Una nuova meraviglia voluta proprio da Adriano, come sembra testimoniare un'iscrizione trovata anni fa nella vicina Grottammare. Mentre in tutta la città fervevano cantieri e nascevano monumentali architetture, compresi i due possenti archi in laterizio che ancora oggi affiancano il perimetro del tempio. Proprio davanti alla scalinata ancora oggi conservata del santuario, si innalzò il basamento per un monumento celebrativo, chissà, forse una statua del munifico imperatore. Peccato che nei secoli successivi - quando è ancora da capire - tutta questa bellezza viene smantellata, marmi e colonne vengono ridotte a calce da reimpiegare in altri edifici e persino i muri del tempio, a fine '800, vengono abbattuti per costruire un casale i cui resti ancora incombono sull'antica scalinata di quello che fu il santuario romano.

Tutti i nuovi reperti, intanto, sono stati portati nei laboratori di restauro dove verranno puliti e studiati. Gli scavi riprenderanno in primavera, questa volta concentrati sia sui due archi, sia sul lato posteriore del tempio per fare luce sulla decorazione della sua seconda fase. A quasi duemila anni da quel viaggio dell'imperatore Adriano, anche la Cupra romana ritrova a poco a poco la sua storia e i suoi colori.
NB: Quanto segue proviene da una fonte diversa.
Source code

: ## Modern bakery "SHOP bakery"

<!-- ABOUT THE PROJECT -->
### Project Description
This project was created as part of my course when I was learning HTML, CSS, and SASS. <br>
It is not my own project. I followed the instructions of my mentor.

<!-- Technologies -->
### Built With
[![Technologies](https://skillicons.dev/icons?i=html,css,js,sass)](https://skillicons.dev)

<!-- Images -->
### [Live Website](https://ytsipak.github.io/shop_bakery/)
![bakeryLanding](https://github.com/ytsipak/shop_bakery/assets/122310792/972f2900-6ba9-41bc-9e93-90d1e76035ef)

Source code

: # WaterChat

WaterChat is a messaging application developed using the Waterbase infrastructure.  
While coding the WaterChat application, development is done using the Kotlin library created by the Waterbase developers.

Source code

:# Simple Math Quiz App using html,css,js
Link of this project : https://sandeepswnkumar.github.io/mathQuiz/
"Una scoperta importante per contestualizzare la pittura parietale che a Pompei si è conservata grazie all'eruzione". Il direttore del parco archeologico di Pompei, Gabriel Zuchtriegel, commenta così la scoperta arrivata dagli scavi del santuario romano di Cupra. "E' lo stesso terzo stile noto dagli scavi di Pompei - spiega Zuchtriegel - ma ci sembrano essere anche piccole differenze". Interessante, aggiunge, "anche l'uso della pittura in un santuario: lo stesso avviene a Pompei già con il primo stile come recentemente confermato dalle indagini promosse da Massimo Osanna al Foro triangolare che ora riprenderemo insieme alla Scuola Superiore Meridionale".